A via do habeas corpus não substitui o recurso próprio previsto na legislação. Logo, o que se percebe é que o impetrante aviou o presente remédio heróico como sucedâneo recursal, situação não permitida pelo regramento em vigor, bem como pela juríprudência.
Veja-se: “1.
Diante da utilização crescente e sucessiva do habeas corpus, o Superior Tribunal de Justiça passou a acompanhar a orientação da Primeira Turma do Supremo Tribunal Federal, no sentido de ser inadmissível o emprego do writ como sucedâneo de recurso ou revisão criminal, a fim de que não se desvirtue a finalidade dessa garantia constitucional, sem olvidar a possibilidade de concessão da ordem, de ofício, nos casos de flagrante ilegalidade.” (AgRg no HC 638.546/SP, Rel.
Ministro REYNALDO SOARES DA FONSECA, QUINTA TURMA, julgado em 02/02/2021, DJe 04/02/2021).
Portanto, o habeas corpus ora impetrado configura instrumento alternativo ao recurso cabível, por via inadequada, sem que se evidencie qualquer ilegalidade flagrante ou situação excepcional que justifique a superação da vedação jurisprudencial quanto à fungibilidade recursal.

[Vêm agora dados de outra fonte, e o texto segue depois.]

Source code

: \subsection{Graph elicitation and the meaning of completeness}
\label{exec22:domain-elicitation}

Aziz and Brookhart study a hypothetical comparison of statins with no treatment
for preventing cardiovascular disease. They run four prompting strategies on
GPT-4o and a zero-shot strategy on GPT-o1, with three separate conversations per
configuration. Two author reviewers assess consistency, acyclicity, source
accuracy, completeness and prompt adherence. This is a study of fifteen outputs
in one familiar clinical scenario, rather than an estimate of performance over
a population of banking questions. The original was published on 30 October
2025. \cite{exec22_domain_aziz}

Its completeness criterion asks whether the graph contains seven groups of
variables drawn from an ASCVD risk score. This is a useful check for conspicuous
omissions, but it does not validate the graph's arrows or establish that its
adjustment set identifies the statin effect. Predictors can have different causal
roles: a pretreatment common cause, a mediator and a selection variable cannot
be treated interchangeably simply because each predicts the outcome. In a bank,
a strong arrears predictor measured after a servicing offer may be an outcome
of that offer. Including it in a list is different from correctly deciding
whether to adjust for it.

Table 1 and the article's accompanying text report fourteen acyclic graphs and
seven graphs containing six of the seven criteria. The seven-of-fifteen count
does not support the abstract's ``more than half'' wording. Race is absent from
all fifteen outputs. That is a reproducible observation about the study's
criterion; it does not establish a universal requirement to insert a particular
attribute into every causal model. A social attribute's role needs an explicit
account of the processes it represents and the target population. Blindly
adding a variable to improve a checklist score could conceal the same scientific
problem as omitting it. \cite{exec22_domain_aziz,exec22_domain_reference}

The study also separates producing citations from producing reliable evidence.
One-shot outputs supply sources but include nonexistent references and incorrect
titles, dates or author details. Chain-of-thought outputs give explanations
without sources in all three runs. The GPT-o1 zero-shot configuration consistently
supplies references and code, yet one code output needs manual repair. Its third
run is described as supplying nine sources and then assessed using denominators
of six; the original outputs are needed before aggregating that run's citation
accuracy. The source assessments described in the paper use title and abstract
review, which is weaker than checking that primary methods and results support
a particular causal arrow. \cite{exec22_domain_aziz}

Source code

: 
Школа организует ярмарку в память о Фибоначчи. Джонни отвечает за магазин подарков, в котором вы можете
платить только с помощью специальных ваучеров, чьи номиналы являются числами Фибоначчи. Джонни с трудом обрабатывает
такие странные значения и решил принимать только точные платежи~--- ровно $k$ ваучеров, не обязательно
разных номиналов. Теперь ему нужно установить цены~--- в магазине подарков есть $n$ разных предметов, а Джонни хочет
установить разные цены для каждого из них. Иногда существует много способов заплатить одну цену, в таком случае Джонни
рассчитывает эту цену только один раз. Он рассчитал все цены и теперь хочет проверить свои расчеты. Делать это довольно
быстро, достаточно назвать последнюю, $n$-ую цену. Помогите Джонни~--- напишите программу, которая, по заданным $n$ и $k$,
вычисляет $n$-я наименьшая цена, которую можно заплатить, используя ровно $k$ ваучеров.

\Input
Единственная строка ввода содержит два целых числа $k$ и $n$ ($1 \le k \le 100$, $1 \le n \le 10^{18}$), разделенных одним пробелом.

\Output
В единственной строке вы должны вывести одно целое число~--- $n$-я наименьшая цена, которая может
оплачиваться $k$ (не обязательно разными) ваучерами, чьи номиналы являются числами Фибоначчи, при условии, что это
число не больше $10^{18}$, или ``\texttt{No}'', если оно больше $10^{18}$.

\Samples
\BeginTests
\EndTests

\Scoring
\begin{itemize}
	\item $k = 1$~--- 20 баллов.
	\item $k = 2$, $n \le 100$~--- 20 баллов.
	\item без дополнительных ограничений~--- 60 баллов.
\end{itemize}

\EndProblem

Dessa forma, existindo recurso próprio para o questionamento trazido pelo impetrante, incabível se torna a impetração de Habeas Corpus, pois há ausência de pressupostos processuais, quais sejam: cabimento e adequação da via eleita.
Por conseguinte, diante da ausência dos pressupostos autorizadores da impetração, REVOGO a decisão liminar proferida no Evento 6.
Em face do exposto, NÃO CONHEÇO do presente habeas corpus, por ser utilizado como sucedâneo recursal.
Ressalto que eventual manifesta ilegalidade ou constrangimento ilegal flagrante não foi demonstrado nos autos.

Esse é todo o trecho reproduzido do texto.